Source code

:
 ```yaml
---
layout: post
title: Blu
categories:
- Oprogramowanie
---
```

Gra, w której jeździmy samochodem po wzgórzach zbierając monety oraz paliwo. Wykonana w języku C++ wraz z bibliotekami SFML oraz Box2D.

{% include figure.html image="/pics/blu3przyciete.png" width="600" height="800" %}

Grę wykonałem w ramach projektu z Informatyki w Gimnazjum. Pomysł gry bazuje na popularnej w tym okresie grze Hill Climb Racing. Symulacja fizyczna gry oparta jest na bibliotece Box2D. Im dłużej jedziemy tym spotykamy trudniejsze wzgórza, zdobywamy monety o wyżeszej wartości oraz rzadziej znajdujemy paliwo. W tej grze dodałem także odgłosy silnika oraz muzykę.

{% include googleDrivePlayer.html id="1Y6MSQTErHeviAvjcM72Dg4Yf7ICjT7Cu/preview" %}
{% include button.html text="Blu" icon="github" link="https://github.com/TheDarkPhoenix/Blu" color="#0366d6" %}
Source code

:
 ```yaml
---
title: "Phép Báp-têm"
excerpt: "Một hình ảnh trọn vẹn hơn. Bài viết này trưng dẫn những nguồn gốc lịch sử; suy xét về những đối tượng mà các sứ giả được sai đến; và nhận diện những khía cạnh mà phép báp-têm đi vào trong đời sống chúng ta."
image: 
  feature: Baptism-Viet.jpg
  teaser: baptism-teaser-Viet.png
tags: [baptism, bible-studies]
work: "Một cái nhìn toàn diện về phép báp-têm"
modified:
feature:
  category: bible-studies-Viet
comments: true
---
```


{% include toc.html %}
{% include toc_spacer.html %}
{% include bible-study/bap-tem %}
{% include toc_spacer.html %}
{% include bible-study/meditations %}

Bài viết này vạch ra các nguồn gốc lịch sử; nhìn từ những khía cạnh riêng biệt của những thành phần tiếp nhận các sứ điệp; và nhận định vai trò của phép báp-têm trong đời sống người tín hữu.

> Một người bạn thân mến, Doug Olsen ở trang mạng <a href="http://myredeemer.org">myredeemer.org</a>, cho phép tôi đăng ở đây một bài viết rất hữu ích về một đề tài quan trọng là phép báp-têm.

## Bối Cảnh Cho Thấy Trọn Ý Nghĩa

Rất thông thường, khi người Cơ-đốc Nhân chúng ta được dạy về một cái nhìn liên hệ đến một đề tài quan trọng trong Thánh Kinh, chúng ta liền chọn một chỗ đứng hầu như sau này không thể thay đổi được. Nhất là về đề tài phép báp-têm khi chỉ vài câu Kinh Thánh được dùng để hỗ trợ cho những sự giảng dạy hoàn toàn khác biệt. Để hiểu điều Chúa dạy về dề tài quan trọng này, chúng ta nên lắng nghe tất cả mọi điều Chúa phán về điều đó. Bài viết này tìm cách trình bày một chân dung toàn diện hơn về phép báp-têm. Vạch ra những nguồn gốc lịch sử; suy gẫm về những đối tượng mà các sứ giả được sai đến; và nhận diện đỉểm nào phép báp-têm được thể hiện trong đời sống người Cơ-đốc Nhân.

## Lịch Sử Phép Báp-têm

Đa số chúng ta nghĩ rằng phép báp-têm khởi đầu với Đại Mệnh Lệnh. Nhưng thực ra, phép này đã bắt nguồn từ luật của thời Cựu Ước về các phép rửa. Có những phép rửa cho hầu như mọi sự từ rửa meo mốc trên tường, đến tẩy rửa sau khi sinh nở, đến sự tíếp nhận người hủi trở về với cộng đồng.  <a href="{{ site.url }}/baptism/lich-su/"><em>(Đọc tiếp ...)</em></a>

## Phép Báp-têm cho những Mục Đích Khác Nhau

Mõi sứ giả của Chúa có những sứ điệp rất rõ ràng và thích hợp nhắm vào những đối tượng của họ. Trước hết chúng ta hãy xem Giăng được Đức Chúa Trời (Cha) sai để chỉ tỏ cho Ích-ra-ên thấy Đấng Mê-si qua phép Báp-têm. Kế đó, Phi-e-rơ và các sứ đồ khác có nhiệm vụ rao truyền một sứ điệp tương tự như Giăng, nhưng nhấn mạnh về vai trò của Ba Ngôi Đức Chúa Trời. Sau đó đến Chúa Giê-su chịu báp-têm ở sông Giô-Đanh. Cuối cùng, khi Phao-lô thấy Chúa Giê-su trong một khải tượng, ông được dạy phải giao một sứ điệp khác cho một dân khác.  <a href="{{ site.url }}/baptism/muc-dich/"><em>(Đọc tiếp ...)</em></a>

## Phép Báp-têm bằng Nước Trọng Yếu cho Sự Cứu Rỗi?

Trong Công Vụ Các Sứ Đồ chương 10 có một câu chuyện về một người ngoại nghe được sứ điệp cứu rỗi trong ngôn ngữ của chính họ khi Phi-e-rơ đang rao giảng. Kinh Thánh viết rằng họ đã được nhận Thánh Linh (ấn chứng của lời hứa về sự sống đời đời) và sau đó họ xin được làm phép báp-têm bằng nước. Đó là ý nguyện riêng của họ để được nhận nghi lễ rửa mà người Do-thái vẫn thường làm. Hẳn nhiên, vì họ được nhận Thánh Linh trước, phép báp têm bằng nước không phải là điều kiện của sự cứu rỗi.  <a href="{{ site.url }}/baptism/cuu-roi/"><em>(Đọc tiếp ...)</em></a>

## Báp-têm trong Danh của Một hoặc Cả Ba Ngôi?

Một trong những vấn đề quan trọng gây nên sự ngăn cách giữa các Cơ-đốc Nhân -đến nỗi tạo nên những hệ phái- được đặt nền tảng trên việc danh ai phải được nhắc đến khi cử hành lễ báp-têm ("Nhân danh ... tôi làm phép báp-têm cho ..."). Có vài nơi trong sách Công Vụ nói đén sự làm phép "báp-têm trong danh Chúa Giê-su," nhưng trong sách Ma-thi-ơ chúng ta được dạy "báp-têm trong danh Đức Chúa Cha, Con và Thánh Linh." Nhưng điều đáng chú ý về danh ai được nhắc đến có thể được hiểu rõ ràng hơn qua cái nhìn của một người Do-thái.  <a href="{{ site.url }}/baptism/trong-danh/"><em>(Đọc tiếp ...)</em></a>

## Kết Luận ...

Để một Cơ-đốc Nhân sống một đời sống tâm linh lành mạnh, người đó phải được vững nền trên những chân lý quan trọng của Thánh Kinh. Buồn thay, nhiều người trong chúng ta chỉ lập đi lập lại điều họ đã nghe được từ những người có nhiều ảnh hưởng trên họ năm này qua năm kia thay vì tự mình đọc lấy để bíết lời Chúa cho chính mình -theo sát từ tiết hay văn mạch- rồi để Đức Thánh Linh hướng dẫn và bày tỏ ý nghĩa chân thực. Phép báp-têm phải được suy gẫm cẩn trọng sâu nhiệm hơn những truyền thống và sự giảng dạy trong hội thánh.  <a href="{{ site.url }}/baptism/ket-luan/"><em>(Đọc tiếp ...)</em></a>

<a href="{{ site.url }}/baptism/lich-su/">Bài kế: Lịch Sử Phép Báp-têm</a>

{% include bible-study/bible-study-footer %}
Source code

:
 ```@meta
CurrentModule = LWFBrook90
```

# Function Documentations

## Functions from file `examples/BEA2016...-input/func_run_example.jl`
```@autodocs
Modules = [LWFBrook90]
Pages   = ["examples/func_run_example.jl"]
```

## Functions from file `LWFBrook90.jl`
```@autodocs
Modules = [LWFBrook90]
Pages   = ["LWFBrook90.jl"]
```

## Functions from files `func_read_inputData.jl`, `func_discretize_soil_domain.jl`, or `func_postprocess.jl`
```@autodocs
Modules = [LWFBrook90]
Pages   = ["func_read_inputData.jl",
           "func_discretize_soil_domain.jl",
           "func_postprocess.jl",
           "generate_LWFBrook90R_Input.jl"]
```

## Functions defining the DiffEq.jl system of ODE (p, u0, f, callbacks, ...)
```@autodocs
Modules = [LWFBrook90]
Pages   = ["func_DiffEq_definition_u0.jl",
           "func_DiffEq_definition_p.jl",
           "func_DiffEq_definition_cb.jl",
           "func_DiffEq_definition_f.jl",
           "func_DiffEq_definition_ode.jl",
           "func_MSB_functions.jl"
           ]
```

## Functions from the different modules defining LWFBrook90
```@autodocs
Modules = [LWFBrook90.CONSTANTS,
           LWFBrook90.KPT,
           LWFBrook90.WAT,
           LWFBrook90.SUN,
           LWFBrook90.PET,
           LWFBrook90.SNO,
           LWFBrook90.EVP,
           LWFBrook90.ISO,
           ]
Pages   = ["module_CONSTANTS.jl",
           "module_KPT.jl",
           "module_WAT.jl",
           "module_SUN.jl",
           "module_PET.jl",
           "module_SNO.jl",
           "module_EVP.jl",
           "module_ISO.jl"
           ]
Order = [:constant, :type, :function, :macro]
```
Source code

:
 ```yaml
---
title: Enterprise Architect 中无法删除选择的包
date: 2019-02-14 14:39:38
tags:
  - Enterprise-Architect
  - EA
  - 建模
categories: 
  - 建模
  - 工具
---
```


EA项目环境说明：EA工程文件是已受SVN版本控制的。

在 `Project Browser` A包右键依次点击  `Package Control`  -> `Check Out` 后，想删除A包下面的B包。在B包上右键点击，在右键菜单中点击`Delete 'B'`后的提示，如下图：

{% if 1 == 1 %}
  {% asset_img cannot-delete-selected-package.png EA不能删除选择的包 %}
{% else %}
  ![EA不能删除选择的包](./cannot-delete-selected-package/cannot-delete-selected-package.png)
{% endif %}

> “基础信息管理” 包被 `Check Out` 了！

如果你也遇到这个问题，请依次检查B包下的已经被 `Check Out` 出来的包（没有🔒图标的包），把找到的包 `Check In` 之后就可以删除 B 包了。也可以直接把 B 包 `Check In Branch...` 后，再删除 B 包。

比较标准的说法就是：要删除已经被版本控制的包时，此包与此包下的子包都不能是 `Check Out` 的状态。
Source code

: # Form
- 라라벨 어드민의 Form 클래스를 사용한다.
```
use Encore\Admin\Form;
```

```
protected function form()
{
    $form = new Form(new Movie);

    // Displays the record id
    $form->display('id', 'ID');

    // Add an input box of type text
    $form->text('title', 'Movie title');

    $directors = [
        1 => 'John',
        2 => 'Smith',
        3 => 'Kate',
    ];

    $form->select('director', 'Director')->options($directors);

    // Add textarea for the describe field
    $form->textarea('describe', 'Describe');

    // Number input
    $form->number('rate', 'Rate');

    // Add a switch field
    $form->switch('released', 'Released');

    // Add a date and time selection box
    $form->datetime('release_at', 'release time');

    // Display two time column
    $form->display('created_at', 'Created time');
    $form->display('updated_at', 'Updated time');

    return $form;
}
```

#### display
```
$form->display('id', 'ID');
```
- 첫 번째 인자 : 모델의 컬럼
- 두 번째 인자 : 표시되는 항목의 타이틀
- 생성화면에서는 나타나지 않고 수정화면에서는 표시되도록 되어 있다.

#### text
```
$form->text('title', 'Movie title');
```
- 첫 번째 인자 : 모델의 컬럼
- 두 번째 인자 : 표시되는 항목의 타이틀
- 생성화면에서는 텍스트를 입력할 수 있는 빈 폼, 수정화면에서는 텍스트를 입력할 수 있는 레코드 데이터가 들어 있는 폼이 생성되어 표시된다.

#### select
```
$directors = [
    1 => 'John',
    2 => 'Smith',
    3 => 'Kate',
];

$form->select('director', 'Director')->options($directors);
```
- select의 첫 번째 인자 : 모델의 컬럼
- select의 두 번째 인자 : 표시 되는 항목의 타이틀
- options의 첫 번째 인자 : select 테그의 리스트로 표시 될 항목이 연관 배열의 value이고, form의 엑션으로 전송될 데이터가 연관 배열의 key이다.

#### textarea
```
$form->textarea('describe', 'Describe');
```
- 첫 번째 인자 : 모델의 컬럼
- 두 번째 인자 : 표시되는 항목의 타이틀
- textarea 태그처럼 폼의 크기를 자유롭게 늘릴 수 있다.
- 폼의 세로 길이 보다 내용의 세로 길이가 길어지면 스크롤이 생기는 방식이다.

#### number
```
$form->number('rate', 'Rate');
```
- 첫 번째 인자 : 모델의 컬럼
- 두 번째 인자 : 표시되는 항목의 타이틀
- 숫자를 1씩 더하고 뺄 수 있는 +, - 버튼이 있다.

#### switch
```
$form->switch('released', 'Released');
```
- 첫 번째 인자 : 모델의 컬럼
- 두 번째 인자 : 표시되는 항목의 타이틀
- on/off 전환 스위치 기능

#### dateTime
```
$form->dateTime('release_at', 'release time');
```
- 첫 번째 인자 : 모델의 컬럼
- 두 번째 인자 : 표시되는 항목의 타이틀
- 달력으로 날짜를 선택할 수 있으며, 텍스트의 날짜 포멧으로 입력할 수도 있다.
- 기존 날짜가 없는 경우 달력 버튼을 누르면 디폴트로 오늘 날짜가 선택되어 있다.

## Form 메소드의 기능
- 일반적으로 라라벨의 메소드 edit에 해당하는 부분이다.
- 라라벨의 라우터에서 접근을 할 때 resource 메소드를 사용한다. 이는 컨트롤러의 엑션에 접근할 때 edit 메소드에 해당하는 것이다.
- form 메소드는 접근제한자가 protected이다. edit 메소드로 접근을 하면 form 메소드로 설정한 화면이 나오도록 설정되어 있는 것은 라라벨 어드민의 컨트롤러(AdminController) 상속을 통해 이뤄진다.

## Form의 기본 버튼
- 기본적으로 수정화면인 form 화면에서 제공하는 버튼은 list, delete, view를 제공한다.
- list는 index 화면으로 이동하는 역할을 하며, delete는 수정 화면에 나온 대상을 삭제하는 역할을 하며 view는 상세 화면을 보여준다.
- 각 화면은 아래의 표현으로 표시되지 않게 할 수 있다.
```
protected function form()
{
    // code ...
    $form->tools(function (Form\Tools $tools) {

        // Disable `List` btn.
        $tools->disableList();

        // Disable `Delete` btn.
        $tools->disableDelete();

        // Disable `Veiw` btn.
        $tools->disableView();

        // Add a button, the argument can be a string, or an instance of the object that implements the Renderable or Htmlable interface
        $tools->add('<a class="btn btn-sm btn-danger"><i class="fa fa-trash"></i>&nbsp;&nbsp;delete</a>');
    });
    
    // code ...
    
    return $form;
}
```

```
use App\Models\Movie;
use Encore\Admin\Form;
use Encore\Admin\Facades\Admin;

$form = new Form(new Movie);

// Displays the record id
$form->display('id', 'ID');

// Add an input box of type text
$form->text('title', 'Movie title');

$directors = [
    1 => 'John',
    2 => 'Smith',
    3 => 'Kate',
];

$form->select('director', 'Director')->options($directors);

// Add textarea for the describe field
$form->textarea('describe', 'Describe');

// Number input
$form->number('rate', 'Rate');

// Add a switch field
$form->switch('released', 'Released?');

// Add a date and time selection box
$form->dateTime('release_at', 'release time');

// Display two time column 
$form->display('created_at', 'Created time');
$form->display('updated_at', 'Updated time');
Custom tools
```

> _WHAT YOU SHOULD DO_
Give the number of lines in the entries that contain "데이터가", and add nothing.

> _RESPONSE FOR THIS EXERCISE_
2